3. WALL-E: When Disney bought Pixar in 2006, that should have been the end for the studio as a maker of memorable movies. In some ways, Pixar and Disney were an ideal fit. They both had the unholy mix of artistry and business acumen which provides popular entertainments as annoying and sinister as they are sometimes enjoyable. But Pixar’s fifteen years produced a far more memorable track record than any fifteen years of Disney, and their far more bloodthirsty taste for darkness goes a long way to explaining that. Pixar’s distant relationship with Disney worked to everyone’s benefit, there were plenty of volatile disagreements along the way (if only there were a tape of the Steve Jobs/Michael Eisner meetings...), but Disney recognized that they no longer understood what made animation compelling in the age of computers. From Disney, Pixar got a distributor that was something of a kindred spirit, and the animators had Steve Jobs to protect them from Disney’s focus groups. But by 2006, Pixar’s clout became so large that when Disney bought Pixar wholesale, Steve Jobs became the single largest stock holder in Disney. Disney did not control Pixar, Pixar controlled Disney. For a brief moment, Disney was controlled by a popular entertainment that thought nothing of portraying a father clownfish whose hundreds of unborn children were killed by a barracuda, or of a plot in which a monster plans to kidnap a little girl and gain power from her screams. Pixar made all sorts of movies that were darker than the Disney pablum fair, but none is darker, or more magnificent, than WALL-E. So many people view WALL-E as the ultimate adorable machine, I’ve met a number of fully grown women who own WALL-E toys. But WALL-E is not about a can-do machine with a romantic streak, WALL-E is one of the darkest movies ever made, most of which is filmed in almost complete silence. It’s about nothing less than the end of life on Earth, the inability of humans to stop destroying themselves, and the black hole toward which America’s compulsion for spending is leading us. It’s one of the bleakest visions of a human future in the movies, made far more digestible by the fact that it all takes place in the background of a rather dull robot who idolizes human beings. When humans return to earth, they’re plainly unfit (pun intended) to repopulate, but maybe the future of humanity is in the artificial intelligence we’ve created, perhaps WALL-E and EVE can succeed where human beings have failed.
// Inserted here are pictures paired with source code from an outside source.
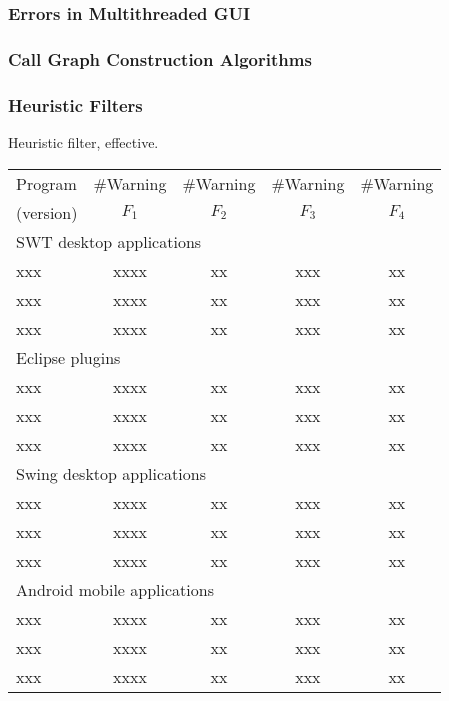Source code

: \subsubsection{Errors in Multithreaded GUI}

\subsubsection{Call Graph Construction Algorithms}

\subsubsection{Heuristic Filters}

Heuristic filter, effective.

\begin{table}[t]
\begin{center}
 \fontsize{9pt}{\baselineskip}\selectfont
\hspace*{-0.2cm}
\begin{tabular}{|l||c|c|c|c|}
\hline
 Program  & \#Warning & \#Warning & \#Warning & \#Warning \\
 (version) & $F_1$ & $F_2$ & $F_3$&$F_4$ \\
\hline \hline
\multicolumn{5}{|l|}{SWT desktop applications}   \\
 \hline
 xxx &  xxxx &  xx &  xxx & xx \\
 \hline
 xxx &  xxxx &  xx &  xxx & xx \\
 \hline
 xxx &  xxxx &  xx &  xxx & xx \\
 \hline
 \hline
\multicolumn{5}{|l|}{Eclipse plugins}   \\
 \hline
 xxx &  xxxx &  xx &  xxx & xx \\
 \hline
 xxx &  xxxx &  xx &  xxx & xx \\
 \hline
 xxx &  xxxx &  xx &  xxx & xx \\
 \hline
 \hline
\multicolumn{5}{|l|}{Swing desktop applications}   \\
 \hline
 xxx &  xxxx &  xx &  xxx & xx \\
 \hline
 xxx &  xxxx &  xx &  xxx & xx \\
 \hline
 xxx &  xxxx &  xx &  xxx & xx \\
 \hline
 \hline
\multicolumn{5}{|l|}{Android mobile applications}   \\
 \hline
 xxx &  xxxx &  xx &  xxx & xx \\
 \hline
 xxx &  xxxx &  xx &  xxx & xx \\
 \hline
 xxx &  xxxx &  xx &  xxx & xx \\
\hline
\end{tabular}
\end{center}
\vspace{-15pt}
\end{table}


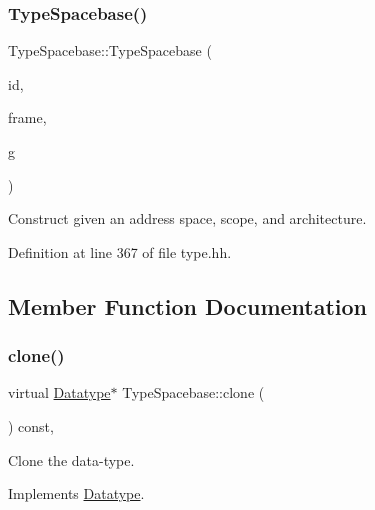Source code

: \subsubsection{\texorpdfstring{TypeSpacebase()}{TypeSpacebase()}\hspace{0.1cm}{\footnotesize\ttfamily [2/2]}}
{\footnotesize\ttfamily Type\+Spacebase\+::\+Type\+Spacebase (\begin{DoxyParamCaption}\item[{\mbox{\hyperlink{class_addr_space}{Addr\+Space}} $\ast$}]{id,  }\item[{const \mbox{\hyperlink{class_address}{Address}} \&}]{frame,  }\item[{\mbox{\hyperlink{class_architecture}{Architecture}} $\ast$}]{g }\end{DoxyParamCaption})\hspace{0.3cm}{\ttfamily [inline]}}



Construct given an address space, scope, and architecture. 



Definition at line 367 of file type.\+hh.



\subsection{Member Function Documentation}
\mbox{\label{class_type_spacebase_aefc6e8e08e15b87be40e987a916e85ec}} 
\subsubsection{\texorpdfstring{clone()}{clone()}}
{\footnotesize\ttfamily virtual \mbox{\hyperlink{class_datatype}{Datatype}}$\ast$ Type\+Spacebase\+::clone (\begin{DoxyParamCaption}\item[{void}]{ }\end{DoxyParamCaption}) const\hspace{0.3cm}{\ttfamily [inline]}, {\ttfamily [virtual]}}



Clone the data-\/type. 



Implements \mbox{\hyperlink{class_datatype_a6bd032d91f40efe36841adc85b3ff0ec}{Datatype}}.



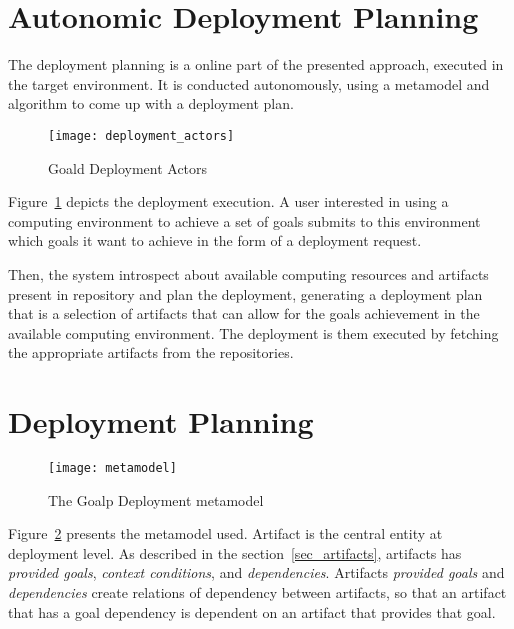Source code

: \section{Autonomic Deployment Planning}
\label{sec:online}

The deployment planning is a online part of the presented approach, executed in the target environment. It is conducted autonomously, using a metamodel and algorithm to come up with a deployment plan.

\begin{figure}[!htb]
  \centering
  \texttt{[image: deployment\_actors]}
  \caption{Goald Deployment Actors}
\label{fig:deployment_actors}
\end{figure}

Figure~\ref{fig:deployment_actors} depicts the deployment execution. A user interested in using a computing environment to achieve a set of goals submits to this environment which goals it want to achieve in the form of a deployment request.

Then, the system introspect about available computing resources and artifacts present in repository and plan the deployment, generating a deployment plan that is a selection of artifacts that can allow for the goals achievement in the available computing environment. The deployment is them executed by fetching the appropriate artifacts from the repositories.


\section{Deployment Planning}
\label{sec:planning}



\begin{figure}[!htb]
  \centering
  \texttt{[image: metamodel]}
  \caption{The Goalp Deployment metamodel}
  \label{fig:metamodel}
\end{figure}

Figure~\ref{fig:metamodel} presents the metamodel used. Artifact is the central entity at deployment level. As described in the section~\ref{sec_artifacts}, artifacts has \emph{provided goals}, \emph{context conditions}, and \emph{dependencies}.
Artifacts \emph{provided goals} and \emph{dependencies} create relations of dependency between artifacts, so that an artifact that has a goal dependency is dependent on an artifact that provides that goal. %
I haven’t heard any firestorm of complaints about WALL-E, Pixar had too much business sense to allow the real plot of the movie to be anything but background, and it’s highly probable that most parents didn’t get the message. The followup,..UP was interesting in a completely different way. It was not quite as dark as WALL-E, but it did bring up the dreaded question of old age - and it wasn’t a moment too soon for a Disney subsidiary to tackle it. The first generation of children raised on Disney is now in the nursing home. Perhaps the ‘wilderness explorers’ club was simply our grandparents, raised on Pinocchio and The Reluctant Dragon (everybody forgets about that movie...) and long since shown by life that they’re too old to believe in the Disney dreams. Here, finally, is Disney’s last promise to them, that they can still be as young as they were when they saw Song of the South. Perhaps UP will be remembered as Disney’s final great entertainment. Now that Steve Jobs is dead, Disney announced that Pixar will mostly devote itself to being a cash cow that makes sequels and given Disney’s track record, there’s no reason to believe that all those sequels will be as good as Toy Story 3.